Problem to solve |
Only lines holding "master" are needed; copy each of them from the data below.

Records |
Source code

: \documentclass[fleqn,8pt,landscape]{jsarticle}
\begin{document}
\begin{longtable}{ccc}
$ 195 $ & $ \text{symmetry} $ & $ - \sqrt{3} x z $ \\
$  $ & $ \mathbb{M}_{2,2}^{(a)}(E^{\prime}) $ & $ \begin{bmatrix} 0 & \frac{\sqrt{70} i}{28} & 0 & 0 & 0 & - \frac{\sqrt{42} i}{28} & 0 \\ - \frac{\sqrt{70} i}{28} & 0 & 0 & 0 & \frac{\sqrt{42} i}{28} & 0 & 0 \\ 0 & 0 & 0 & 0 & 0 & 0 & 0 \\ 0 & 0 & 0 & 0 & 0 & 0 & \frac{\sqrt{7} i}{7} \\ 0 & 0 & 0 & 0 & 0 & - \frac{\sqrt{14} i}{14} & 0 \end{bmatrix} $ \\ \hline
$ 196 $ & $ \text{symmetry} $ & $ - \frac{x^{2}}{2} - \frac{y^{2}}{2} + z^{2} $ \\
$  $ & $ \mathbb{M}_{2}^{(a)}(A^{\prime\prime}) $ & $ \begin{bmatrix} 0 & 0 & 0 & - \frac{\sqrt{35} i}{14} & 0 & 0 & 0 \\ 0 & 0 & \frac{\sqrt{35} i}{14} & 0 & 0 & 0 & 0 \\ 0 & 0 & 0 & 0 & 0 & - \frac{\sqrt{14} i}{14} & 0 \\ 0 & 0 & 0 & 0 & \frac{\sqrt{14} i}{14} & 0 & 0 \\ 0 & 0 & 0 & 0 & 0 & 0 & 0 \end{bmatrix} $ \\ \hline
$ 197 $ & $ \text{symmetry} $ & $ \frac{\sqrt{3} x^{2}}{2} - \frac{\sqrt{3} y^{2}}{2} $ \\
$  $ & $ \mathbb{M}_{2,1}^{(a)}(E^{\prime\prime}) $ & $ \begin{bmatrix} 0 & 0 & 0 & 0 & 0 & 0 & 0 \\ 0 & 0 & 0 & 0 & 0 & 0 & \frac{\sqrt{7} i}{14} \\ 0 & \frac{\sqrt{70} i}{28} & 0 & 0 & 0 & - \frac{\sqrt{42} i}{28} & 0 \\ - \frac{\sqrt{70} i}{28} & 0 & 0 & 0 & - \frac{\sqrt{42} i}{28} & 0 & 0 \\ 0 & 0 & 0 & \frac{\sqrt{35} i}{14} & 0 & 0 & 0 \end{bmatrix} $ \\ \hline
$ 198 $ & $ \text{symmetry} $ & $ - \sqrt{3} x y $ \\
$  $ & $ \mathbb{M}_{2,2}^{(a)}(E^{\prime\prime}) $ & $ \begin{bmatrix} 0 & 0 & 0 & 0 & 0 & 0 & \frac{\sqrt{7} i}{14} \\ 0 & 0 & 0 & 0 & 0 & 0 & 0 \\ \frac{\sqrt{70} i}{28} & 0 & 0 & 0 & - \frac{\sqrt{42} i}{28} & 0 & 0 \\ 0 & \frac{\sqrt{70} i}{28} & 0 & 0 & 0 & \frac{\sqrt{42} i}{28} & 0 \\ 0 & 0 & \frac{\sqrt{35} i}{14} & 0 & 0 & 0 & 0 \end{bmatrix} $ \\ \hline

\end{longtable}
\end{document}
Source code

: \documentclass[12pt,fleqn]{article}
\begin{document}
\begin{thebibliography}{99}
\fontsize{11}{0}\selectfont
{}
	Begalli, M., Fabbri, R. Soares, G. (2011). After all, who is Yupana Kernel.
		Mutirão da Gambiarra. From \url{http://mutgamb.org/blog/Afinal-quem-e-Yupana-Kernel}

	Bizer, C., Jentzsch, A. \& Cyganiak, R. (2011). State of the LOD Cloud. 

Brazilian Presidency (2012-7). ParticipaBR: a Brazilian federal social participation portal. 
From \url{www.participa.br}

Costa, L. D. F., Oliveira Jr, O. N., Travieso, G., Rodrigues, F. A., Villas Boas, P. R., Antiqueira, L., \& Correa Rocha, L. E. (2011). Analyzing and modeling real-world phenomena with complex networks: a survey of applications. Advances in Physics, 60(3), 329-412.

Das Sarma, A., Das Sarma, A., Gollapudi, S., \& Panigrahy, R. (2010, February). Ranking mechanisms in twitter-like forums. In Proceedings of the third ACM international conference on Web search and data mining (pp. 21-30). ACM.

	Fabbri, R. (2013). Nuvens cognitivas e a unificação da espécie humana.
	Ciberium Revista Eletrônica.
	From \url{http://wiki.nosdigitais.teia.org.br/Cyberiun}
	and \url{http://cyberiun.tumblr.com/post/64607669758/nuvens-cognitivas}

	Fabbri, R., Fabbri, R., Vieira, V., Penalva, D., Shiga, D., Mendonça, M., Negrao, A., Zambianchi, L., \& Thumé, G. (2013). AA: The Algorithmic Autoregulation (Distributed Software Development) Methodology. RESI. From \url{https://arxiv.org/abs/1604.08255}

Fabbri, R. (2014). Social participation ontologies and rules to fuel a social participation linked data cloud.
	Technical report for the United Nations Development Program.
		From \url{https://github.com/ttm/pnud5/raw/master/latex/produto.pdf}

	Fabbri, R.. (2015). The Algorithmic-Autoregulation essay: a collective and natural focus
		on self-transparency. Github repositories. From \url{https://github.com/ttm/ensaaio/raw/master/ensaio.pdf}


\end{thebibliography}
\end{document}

Result |
		From \url{https://github.com/ttm/pnud5/raw/master/latex/produto.pdf}
		on self-transparency. Github repositories. From \url{https://github.com/ttm/ensaaio/raw/master/ensaio.pdf}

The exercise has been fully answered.